Throwing away the flat iron and embracing my natural curls


By Alejandra Jimenez

I haven't straightened my hair in three months. To some, this notion may seem trivial. They might say, "you have curly hair, so why would you straighten it?", but the uncovered truth of applying heat to your hair rarely has to do with the hair itself.


Growing up in Fort Lauderdale and attending a private, Christian high school, the environment was very homogeneous. Tall, white, skinny girls with straight hair roamed the halls endlessly. Unaware of their place in the hierarchy of beauty standards, I strolled alongside these girls with a heavy heart.


There were obvious differences between me and them; the first is my name - Alejandra - which contains nine letters, four syllables, and is explicitly ethnic. For most of my life, I have desperately wished for a simpler name, but knew it was out of my control.


Following this was my appearance, a factor I could control. My darker skin was unchangeable, but my hair could be manipulated. As a result, I bought a straightening iron, woke up at six every morning, and left my house without my curls.


However, this decision was not entirely cognisant. The urge to assimilate into the "normal" was sly and sneaky. The stereotypically 'pretty girls' all looked the same, so why wouldn't I try to look like them? It seemed effortless and like a no-brainer.


Looking back, I remember feeling dirty and disheveled with my natural hair in high school. Basking in the Florida humidity, my hair would transform into frizz and be curly by the end of the school day. I loathed this part of the afternoon as the curls seeped through. I would rush home, shower, and wait until my hair was dry enough to spend an hour forcing it into submission once again. The act of straightening it made me feel neat, polished, and feminine.


Femininity played a leading role in the struggle with my natural hair. I felt altogether less womanly when my hair was not straight. I feared my desirability was nonexistent if I allowed my hair to take its natural form. I was embarrassed when sweat made my hair smell burnt. I despised the hair bumps that appeared several hours after straightening them. I hated the oiliness that arose from applying too much heat to my hair, so I wore headbands every few days.


In an attempt to lessen my discomfort, I washed my hair almost every day, hoping that it would appear fresh, new. The concept of my hair being painless and easy was important to me, as I did not want to appear outside of my created narrative.


Last semester, I shifted my mindset entirely. At the time, I was going through personal matters that took priority, so my reintroduction into curly hair came as a sort of surprise. I began contemplating my self-image by starting to wear androgynous clothes. Quickly, I realized I had never felt more womanly than when I was not wearing stereotypically feminine clothes. So, I ventured into wearing my hair naturally. After getting a "curly hair haircut," I felt the strength in its volume and form.

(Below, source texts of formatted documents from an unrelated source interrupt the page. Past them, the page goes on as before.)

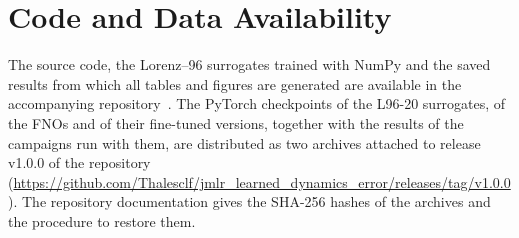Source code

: 












\section*{Code and Data Availability}
The source code, the Lorenz--96 surrogates trained with NumPy and the saved results from which all tables and figures are generated are available in the accompanying repository~\citep{fava2026code}. The PyTorch checkpoints of the L96-20 surrogates, of the FNOs and of their fine-tuned versions, together with the results of the campaigns run with them, are distributed as two archives attached to release v1.0.0 of the repository (\url{https://github.com/Thalesclf/jmlr_learned_dynamics_error/releases/tag/v1.0.0}). The repository documentation gives the SHA-256 hashes of the archives and the procedure to restore them.

\appendix






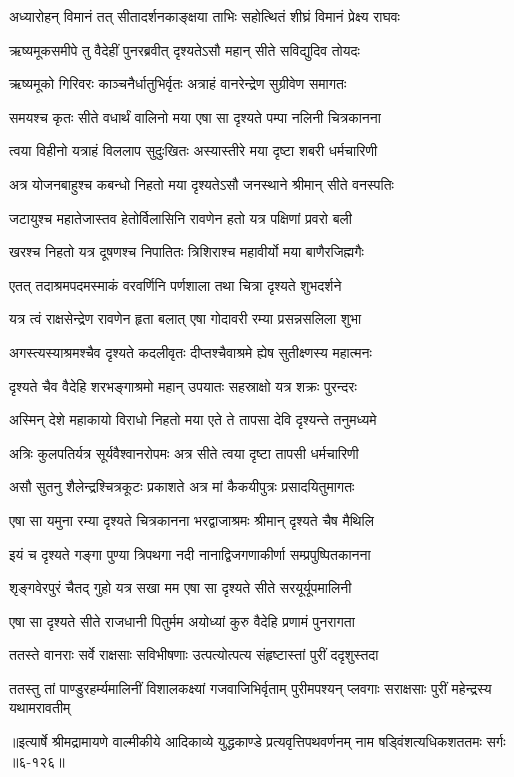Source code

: \twolineshloka
{अध्यारोहन् विमानं तत् सीतादर्शनकाङ्क्षया}
{ताभिः सहोत्थितं शीघ्रं विमानं प्रेक्ष्य राघवः} %

\twolineshloka
{ऋष्यमूकसमीपे तु वैदेहीं पुनरब्रवीत्}
{दृश्यतेऽसौ महान् सीते सविद्युदिव तोयदः} %

\twolineshloka
{ऋष्यमूको गिरिवरः काञ्चनैर्धातुभिर्वृतः}
{अत्राहं वानरेन्द्रेण सुग्रीवेण समागतः} %

\twolineshloka
{समयश्च कृतः सीते वधार्थं वालिनो मया}
{एषा सा दृश्यते पम्पा नलिनी चित्रकानना} %

\twolineshloka
{त्वया विहीनो यत्राहं विललाप सुदुःखितः}
{अस्यास्तीरे मया दृष्टा शबरी धर्मचारिणी} %

\twolineshloka
{अत्र योजनबाहुश्च कबन्धो निहतो मया}
{दृश्यतेऽसौ जनस्थाने श्रीमान् सीते वनस्पतिः} %

\twolineshloka
{जटायुश्च महातेजास्तव हेतोर्विलासिनि}
{रावणेन हतो यत्र पक्षिणां प्रवरो बली} %

\twolineshloka
{खरश्च निहतो यत्र दूषणश्च निपातितः}
{त्रिशिराश्च महावीर्यो मया बाणैरजिह्मगैः} %

\twolineshloka
{एतत् तदाश्रमपदमस्माकं वरवर्णिनि}
{पर्णशाला तथा चित्रा दृश्यते शुभदर्शने} %

\twolineshloka
{यत्र त्वं राक्षसेन्द्रेण रावणेन हृता बलात्}
{एषा गोदावरी रम्या प्रसन्नसलिला शुभा} %

\twolineshloka
{अगस्त्यस्याश्रमश्चैव दृश्यते कदलीवृतः}
{दीप्तश्चैवाश्रमे ह्येष सुतीक्ष्णस्य महात्मनः} %

\twolineshloka
{दृश्यते चैव वैदेहि शरभङ्गाश्रमो महान्}
{उपयातः सहस्राक्षो यत्र शक्रः पुरन्दरः} %

\twolineshloka
{अस्मिन् देशे महाकायो विराधो निहतो मया}
{एते ते तापसा देवि दृश्यन्ते तनुमध्यमे} %

\twolineshloka
{अत्रिः कुलपतिर्यत्र सूर्यवैश्वानरोपमः}
{अत्र सीते त्वया दृष्टा तापसी धर्मचारिणी} %

\twolineshloka
{असौ सुतनु शैलेन्द्रश्चित्रकूटः प्रकाशते}
{अत्र मां कैकयीपुत्रः प्रसादयितुमागतः} %

\twolineshloka
{एषा सा यमुना रम्या दृश्यते चित्रकानना}
{भरद्वाजाश्रमः श्रीमान् दृश्यते चैष मैथिलि} %

\twolineshloka
{इयं च दृश्यते गङ्गा पुण्या त्रिपथगा नदी}
{नानाद्विजगणाकीर्णा सम्प्रपुष्पितकानना} %

\twolineshloka
{शृङ्गवेरपुरं चैतद् गुहो यत्र सखा मम}
{एषा सा दृश्यते सीते सरयूर्यूपमालिनी} %

\twolineshloka
{एषा सा दृश्यते सीते राजधानी पितुर्मम}
{अयोध्यां कुरु वैदेहि प्रणामं पुनरागता} %

\twolineshloka
{ततस्ते वानराः सर्वे राक्षसाः सविभीषणाः}
{उत्पत्योत्पत्य संहृष्टास्तां पुरीं ददृशुस्तदा} %

\twolineshloka
{ततस्तु तां पाण्डुरहर्म्यमालिनीं विशालकक्ष्यां गजवाजिभिर्वृताम्}
{पुरीमपश्यन् प्लवगाः सराक्षसाः पुरीं महेन्द्रस्य यथामरावतीम्} %


॥इत्यार्षे श्रीमद्रामायणे वाल्मीकीये आदिकाव्ये युद्धकाण्डे प्रत्यवृत्तिपथवर्णनम् नाम षड्विंशत्यधिकशततमः सर्गः ॥६-१२६॥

I felt free from the bonds of applying heat to my hair. There was no more scheduling when to shower and timing how long it would take to dry. There was no more burning my fingers or shoulders on the iron. Instead, I found my confidence.


One of my friends said to me, "This is the most 'you' I've ever seen." I think about this statement almost every day - not because other people need to validate your beauty -but because it was utterly true. I finally thought I looked beautiful.


With the proper treatment and care, my curls have not only been thriving, but most of all, they're free. They are not free merely from the heat, but from the internal desire to be whiter.